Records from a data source
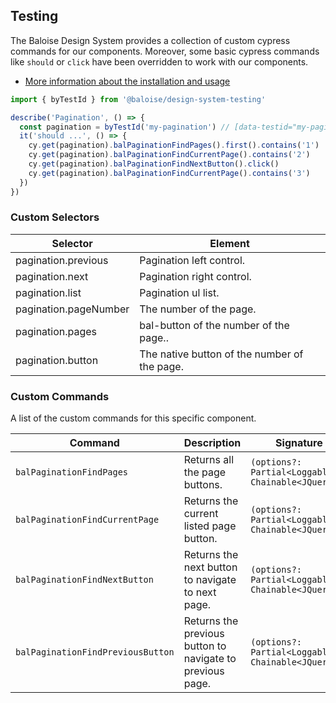 ## Testing

The Baloise Design System provides a collection of custom cypress commands for our components. Moreover, some basic cypress commands like `should` or `click` have been overridden to work with our components.

- [More information about the installation and usage](?path=/docs/development-testing--page)

<!-- START: human documentation -->

```typescript
import { byTestId } from '@baloise/design-system-testing'

describe('Pagination', () => {
  const pagination = byTestId('my-pagination') // [data-testid="my-pagination"]
  it('should ...', () => {
    cy.get(pagination).balPaginationFindPages().first().contains('1')
    cy.get(pagination).balPaginationFindCurrentPage().contains('2')
    cy.get(pagination).balPaginationFindNextButton().click()
    cy.get(pagination).balPaginationFindCurrentPage().contains('3')
  })
})
```

### Custom Selectors

| Selector              | Element                                      |
| --------------------- | -------------------------------------------- |
| pagination.previous   | Pagination left control.                     |
| pagination.next       | Pagination right control.                    |
| pagination.list       | Pagination ul list.                          |
| pagination.pageNumber | The number of the page.                      |
| pagination.pages      | bal-button of the number of the page..       |
| pagination.button     | The native button of the number of the page. |

<!-- END: human documentation -->

### Custom Commands

A list of the custom commands for this specific component.

| Command                           | Description                                               | Signature                                          |
| --------------------------------- | --------------------------------------------------------- | -------------------------------------------------- |
| `balPaginationFindPages`          | Returns all the page buttons.                             | `(options?: Partial<Loggable>): Chainable<JQuery>` |
| `balPaginationFindCurrentPage`    | Returns the current listed page button.                   | `(options?: Partial<Loggable>): Chainable<JQuery>` |
| `balPaginationFindNextButton`     | Returns the next button to navigate to next page.         | `(options?: Partial<Loggable>): Chainable<JQuery>` |
| `balPaginationFindPreviousButton` | Returns the previous button to navigate to previous page. | `(options?: Partial<Loggable>): Chainable<JQuery>` |
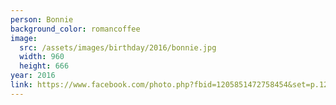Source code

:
 ```yaml
---
person: Bonnie
background_color: romancoffee
image:
  src: /assets/images/birthday/2016/bonnie.jpg
  width: 960
  height: 666
year: 2016
link: https://www.facebook.com/photo.php?fbid=1205851472758454&set=p.1205851472758454&type=3&theater
---
```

* **Assignment**
Only the lines that hold the word "number" are wanted; each should be pulled from the records.

* **Result**
| pagination.pageNumber | The number of the page.                      |
| pagination.pages      | bal-button of the number of the page..       |
| pagination.button     | The native button of the number of the page. |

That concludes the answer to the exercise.